文章/答案/技术大牛

发布

社区首页 >问答首页 >是什么导致了我的Django文件上传代码中的内存峰值？

问是什么导致了我的Django文件上传代码中的内存峰值？
EN

Stack Overflow用户

提问于 2015-04-07 23:03:02

回答 2查看 1.1K关注 0票数 2

当我上传一个4.8mb文件时，我的系统内存使用量从30 My跳到了300mb+。

基本上，用户上传一个(例如) 4.8mb jpeg，然后将其上传到S3，然后存储在Amazon桶中。

我认为有一件事让我很难过，那就是我正在使用easy_thumbnails生成3个文件，这些文件也存储在S3桶中。

更新2:在这一点上，我认为我的主要问题是内存激增，但从未被释放。在完成gc.collect()之后，我将开始研究如何运行Photo.objects.create()。看起来sorl缩略图可能是一个更好的选择，听起来它更适合使用远程存储。

更新1:我正在使用django-调试-工具栏，并让它拦截重定向。我现在得到了一些有用的数据。它告诉我，我已经执行了20 db查询(eek)，但更糟糕的是(我相信) boto (用于我的文件存储)正在记录124条消息。看起来好像是把每个文件都分开发送了。也许这是正常的，也许不是？不管是哪种情况，似乎都很高。

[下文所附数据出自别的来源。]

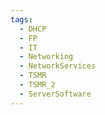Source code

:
 ```yaml
---
tags:
  - DHCP
  - FP
  - IT
  - Networking
  - NetworkServices
  - TSMR
  - TSMR_2
  - ServerSoftware
---
```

一旦文件被上传，除非我重置apache，否则内存就不会恢复。

这是我的模型：

from django.db import models
from easy_thumbnails.fields import ThumbnailerImageField
from django.conf import settings
import datetime
import os
import string
from django.core.urlresolvers import reverse

...

class Photo(models.Model):
    """
    A photo belongs to a user. A photo has a preview size and the original which
    is referenced when printing or generating the PDF for print.

    """
    def original_resolution(instance, filename):
        """
        Returns a path to upload the image to. The path is created with the
        website's slug and the current year. Using Amazon S3 for CDN storage

        """
        today = datetime.datetime.now()

        return 'uploads/{0}/{1}/{2}/{8}-{3}-{4}-{5}-{6}-{7}'.format(
            instance.owner.pk,
            today.year,
            today.month,
            today.day,
            today.hour,
            today.minute,
            today.second,
            clean_filename(filename),
            'original')

    def thumbnail_resolution(instance, filename):
        """
        Returns a path to upload the image to. The path is created with the
        website's slug and the current year. Using Amazon S3 for CDN storage

        """
        today = datetime.datetime.now()

        return 'uploads/{0}/{1}/{2}/{8}-{3}-{4}-{5}-{6}-{7}'.format(
            instance.owner.pk,
            today.year,
            today.month,
            today.day,
            today.hour,
            today.minute,
            today.second,
            clean_filename(filename),
            'thumbnail')

    def editor_resolution(instance, filename):
        """
        Returns a path to upload the image to. The path is created with the
        website's slug and the current year. Using Amazon S3 for CDN storage

        """
        today = datetime.datetime.now()
        return 'uploads/{0}/{1}/{2}/{8}-{3}-{4}-{5}-{6}-{7}'.format(
            instance.owner.pk,
            today.year,
            today.month,
            today.day,
            today.hour,
            today.minute,
            today.second,
            clean_filename(filename),
            'editor')

    height = models.PositiveIntegerField(blank=True)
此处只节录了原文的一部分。